[Given data]
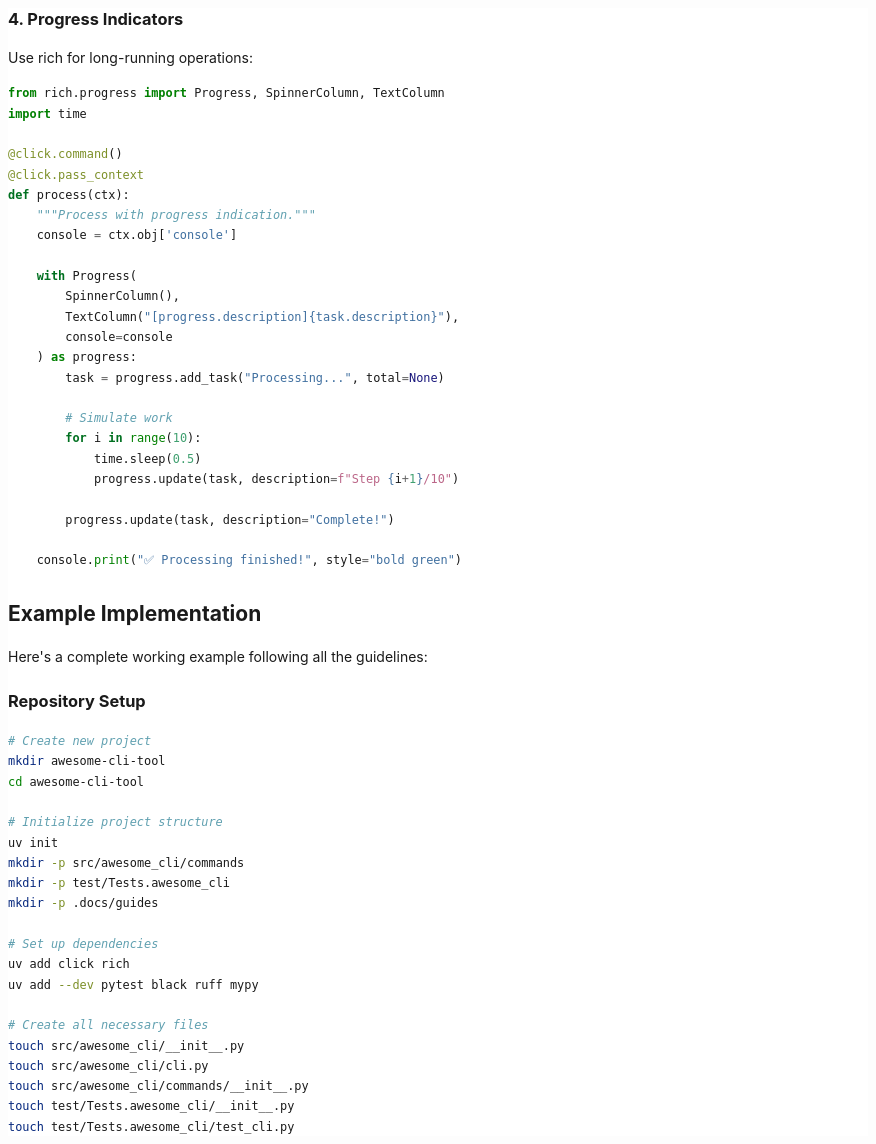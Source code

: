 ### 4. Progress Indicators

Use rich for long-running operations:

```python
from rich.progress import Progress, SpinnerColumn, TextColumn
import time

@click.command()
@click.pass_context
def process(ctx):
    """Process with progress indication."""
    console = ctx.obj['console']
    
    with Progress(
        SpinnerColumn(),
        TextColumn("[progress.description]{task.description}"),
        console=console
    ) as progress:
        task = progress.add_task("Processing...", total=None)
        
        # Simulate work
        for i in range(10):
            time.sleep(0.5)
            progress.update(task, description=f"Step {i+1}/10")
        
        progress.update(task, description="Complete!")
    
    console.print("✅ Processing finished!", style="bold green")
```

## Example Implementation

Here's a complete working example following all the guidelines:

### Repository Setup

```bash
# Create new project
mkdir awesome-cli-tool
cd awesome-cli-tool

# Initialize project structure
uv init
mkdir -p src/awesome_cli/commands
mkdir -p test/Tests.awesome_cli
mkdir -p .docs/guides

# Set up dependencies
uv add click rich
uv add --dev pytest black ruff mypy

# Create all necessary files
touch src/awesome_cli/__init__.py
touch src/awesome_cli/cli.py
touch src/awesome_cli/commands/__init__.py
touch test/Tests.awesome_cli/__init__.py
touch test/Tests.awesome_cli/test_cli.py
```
[/Given data]
[Given data]
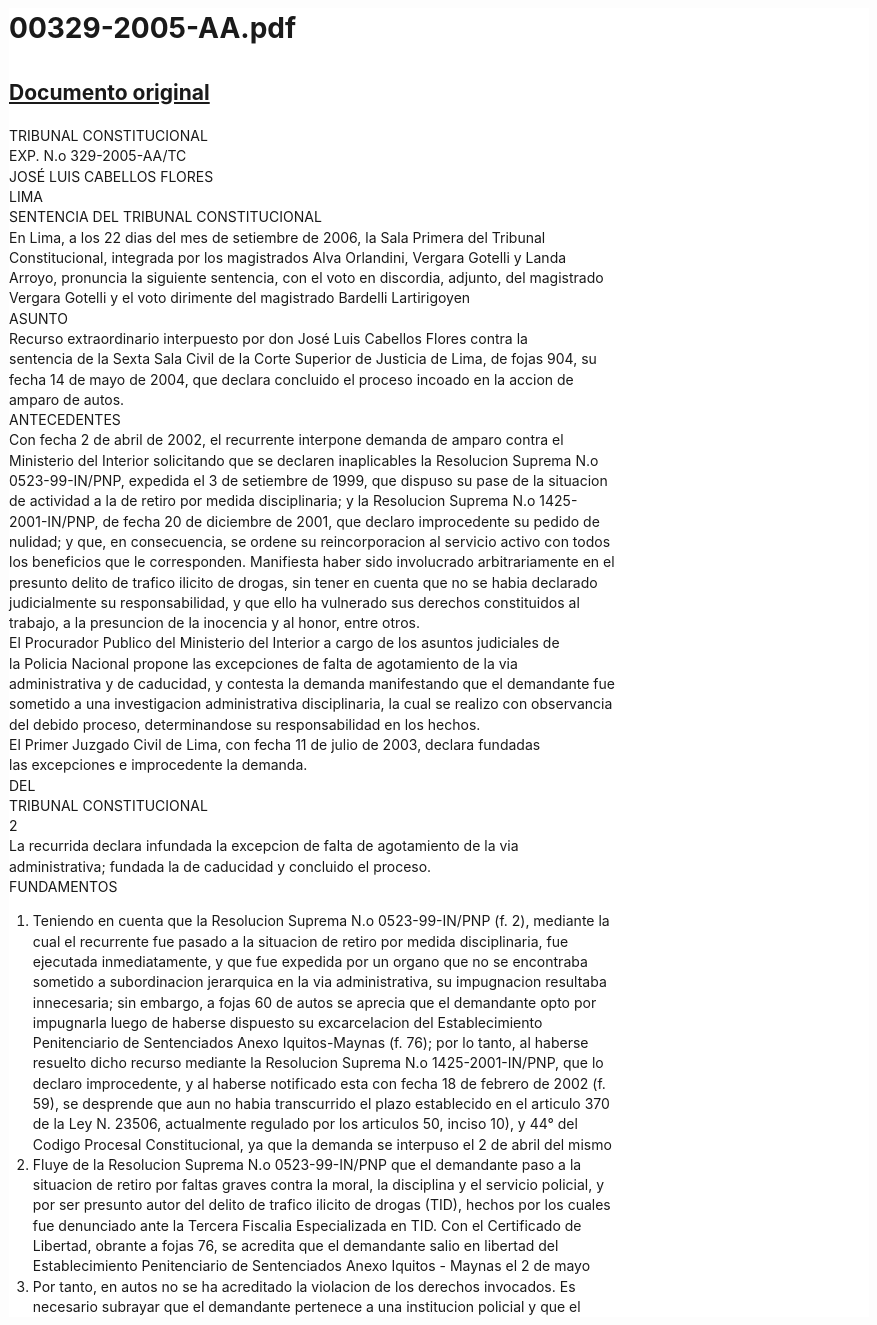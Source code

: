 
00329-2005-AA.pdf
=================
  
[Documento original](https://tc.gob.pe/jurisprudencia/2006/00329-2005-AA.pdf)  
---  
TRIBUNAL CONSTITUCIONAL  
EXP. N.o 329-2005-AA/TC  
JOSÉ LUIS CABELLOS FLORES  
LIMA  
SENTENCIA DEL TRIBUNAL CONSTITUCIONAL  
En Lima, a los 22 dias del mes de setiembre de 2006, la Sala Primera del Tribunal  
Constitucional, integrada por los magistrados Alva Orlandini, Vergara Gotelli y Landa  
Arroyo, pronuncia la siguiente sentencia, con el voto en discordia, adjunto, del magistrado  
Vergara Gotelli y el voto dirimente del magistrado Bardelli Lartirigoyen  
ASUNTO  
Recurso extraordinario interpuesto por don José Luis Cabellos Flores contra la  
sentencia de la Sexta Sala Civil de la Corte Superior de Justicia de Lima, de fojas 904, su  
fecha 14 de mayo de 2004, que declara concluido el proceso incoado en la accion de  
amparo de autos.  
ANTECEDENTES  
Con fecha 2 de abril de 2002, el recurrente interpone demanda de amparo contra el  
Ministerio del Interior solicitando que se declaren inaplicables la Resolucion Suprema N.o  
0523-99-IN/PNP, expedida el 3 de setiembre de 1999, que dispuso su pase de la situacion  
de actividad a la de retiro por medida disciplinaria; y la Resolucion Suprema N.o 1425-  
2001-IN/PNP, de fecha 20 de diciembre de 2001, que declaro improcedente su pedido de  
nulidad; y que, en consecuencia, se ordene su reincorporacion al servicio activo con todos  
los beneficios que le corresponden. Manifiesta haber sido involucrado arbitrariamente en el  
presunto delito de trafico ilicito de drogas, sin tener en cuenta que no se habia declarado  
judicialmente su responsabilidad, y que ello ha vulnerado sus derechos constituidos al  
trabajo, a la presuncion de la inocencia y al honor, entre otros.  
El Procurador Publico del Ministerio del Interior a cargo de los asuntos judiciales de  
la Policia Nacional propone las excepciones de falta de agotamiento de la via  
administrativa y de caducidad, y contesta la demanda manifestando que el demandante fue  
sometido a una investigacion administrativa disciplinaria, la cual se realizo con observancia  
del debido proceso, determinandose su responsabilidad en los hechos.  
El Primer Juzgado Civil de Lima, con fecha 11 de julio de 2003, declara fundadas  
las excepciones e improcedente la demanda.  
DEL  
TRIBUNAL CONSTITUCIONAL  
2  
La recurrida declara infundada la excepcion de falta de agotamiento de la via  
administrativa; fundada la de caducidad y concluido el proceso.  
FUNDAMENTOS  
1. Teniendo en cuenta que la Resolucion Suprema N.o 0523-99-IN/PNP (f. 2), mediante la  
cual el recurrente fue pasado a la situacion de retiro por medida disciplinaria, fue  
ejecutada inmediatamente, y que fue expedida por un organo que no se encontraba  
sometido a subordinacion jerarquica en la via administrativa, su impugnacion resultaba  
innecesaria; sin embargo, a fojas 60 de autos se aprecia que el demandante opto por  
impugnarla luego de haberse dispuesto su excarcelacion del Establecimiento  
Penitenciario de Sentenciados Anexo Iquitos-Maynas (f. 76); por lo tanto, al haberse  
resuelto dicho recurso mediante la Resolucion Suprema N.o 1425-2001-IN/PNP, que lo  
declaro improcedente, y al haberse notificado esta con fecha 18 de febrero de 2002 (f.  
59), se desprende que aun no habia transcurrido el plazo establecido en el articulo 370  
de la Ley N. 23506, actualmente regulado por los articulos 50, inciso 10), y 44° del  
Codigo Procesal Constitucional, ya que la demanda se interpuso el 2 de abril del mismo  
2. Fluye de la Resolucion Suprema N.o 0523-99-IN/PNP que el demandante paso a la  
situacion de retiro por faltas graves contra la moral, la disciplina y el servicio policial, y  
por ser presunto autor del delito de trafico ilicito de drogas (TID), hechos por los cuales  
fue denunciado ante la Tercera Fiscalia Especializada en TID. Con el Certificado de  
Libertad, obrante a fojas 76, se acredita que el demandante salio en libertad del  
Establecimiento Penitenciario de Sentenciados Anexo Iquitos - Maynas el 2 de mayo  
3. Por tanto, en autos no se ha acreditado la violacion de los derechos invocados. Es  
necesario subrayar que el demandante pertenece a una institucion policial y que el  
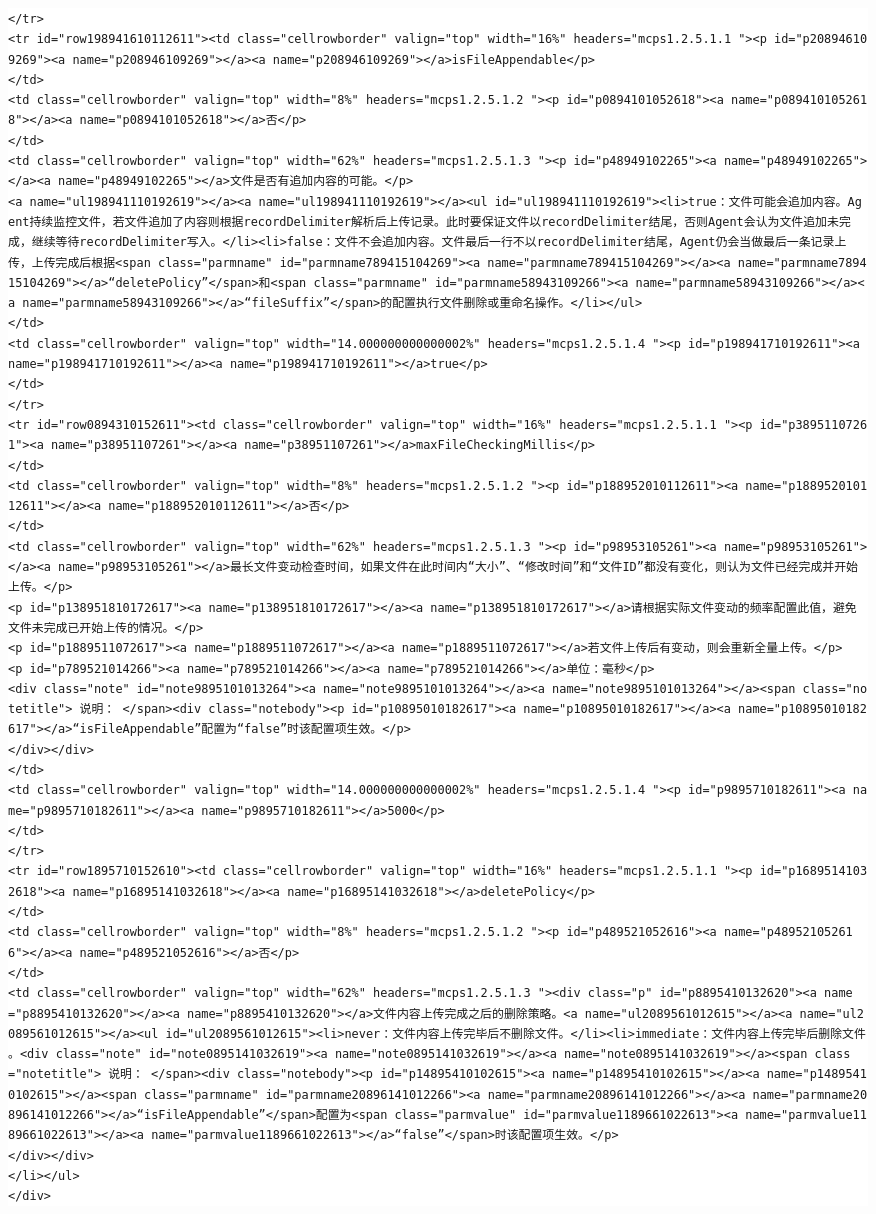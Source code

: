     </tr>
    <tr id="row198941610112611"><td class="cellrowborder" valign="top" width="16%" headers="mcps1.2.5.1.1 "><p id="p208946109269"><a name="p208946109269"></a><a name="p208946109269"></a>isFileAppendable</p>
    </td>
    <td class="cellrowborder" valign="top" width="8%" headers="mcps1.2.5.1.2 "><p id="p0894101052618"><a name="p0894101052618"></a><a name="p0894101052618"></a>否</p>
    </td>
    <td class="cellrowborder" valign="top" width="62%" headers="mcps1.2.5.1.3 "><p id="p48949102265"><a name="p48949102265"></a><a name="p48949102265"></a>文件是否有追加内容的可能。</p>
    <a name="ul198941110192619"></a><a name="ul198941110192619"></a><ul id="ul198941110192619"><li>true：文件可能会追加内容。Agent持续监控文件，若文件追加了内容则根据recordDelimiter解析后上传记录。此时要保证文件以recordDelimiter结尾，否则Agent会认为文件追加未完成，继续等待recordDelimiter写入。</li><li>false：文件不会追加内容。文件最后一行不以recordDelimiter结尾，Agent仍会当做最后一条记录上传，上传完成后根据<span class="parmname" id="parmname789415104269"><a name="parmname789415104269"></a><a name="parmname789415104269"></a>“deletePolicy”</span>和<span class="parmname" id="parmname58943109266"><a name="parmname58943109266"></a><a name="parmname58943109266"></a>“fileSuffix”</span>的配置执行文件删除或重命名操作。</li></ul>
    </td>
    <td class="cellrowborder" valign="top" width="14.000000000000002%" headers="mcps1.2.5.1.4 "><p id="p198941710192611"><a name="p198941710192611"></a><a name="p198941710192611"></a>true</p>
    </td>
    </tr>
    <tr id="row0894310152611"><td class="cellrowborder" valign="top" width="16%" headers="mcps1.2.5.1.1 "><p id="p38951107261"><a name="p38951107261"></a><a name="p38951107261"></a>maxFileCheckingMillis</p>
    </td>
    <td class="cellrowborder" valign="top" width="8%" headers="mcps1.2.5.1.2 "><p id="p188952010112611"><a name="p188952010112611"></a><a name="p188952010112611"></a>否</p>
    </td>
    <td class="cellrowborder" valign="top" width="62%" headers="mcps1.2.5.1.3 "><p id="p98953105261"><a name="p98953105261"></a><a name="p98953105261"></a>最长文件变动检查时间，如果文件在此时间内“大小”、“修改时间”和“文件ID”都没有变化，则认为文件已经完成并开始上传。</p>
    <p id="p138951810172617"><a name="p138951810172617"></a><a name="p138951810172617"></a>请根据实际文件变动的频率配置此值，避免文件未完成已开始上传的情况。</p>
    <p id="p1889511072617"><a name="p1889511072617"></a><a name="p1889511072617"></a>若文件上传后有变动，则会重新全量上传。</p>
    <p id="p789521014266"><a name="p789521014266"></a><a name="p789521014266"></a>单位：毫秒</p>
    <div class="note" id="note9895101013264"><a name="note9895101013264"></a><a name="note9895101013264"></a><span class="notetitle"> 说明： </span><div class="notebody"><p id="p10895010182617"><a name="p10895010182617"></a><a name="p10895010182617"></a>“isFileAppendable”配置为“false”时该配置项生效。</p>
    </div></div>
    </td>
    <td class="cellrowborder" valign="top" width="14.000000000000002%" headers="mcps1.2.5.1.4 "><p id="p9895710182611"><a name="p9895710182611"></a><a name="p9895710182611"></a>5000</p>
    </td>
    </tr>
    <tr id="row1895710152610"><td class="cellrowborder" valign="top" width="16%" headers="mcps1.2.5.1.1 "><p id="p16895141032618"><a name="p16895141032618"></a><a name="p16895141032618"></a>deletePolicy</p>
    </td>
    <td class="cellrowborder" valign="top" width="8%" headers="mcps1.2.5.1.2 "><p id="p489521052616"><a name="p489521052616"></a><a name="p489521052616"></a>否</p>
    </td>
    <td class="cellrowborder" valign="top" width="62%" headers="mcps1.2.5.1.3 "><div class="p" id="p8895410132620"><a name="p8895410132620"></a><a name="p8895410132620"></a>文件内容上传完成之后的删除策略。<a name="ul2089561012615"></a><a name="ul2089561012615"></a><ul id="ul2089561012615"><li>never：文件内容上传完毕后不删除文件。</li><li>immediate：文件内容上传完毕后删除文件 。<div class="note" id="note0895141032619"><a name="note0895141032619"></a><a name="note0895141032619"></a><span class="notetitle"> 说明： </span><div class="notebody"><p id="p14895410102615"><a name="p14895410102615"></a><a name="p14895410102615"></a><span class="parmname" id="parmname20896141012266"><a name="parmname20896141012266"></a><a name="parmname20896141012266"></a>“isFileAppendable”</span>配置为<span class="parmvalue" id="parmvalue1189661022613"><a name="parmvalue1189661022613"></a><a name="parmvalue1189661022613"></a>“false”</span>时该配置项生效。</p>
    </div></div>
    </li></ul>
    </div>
[/Given data]
- _Exercise objective_:
Only the lines holding the word "recurrente" belong in the answer; copy them from the listing above.

- _Your response_:
Con fecha 2 de abril de 2002, el recurrente interpone demanda de amparo contra el  
cual el recurrente fue pasado a la situacion de retiro por medida disciplinaria, fue  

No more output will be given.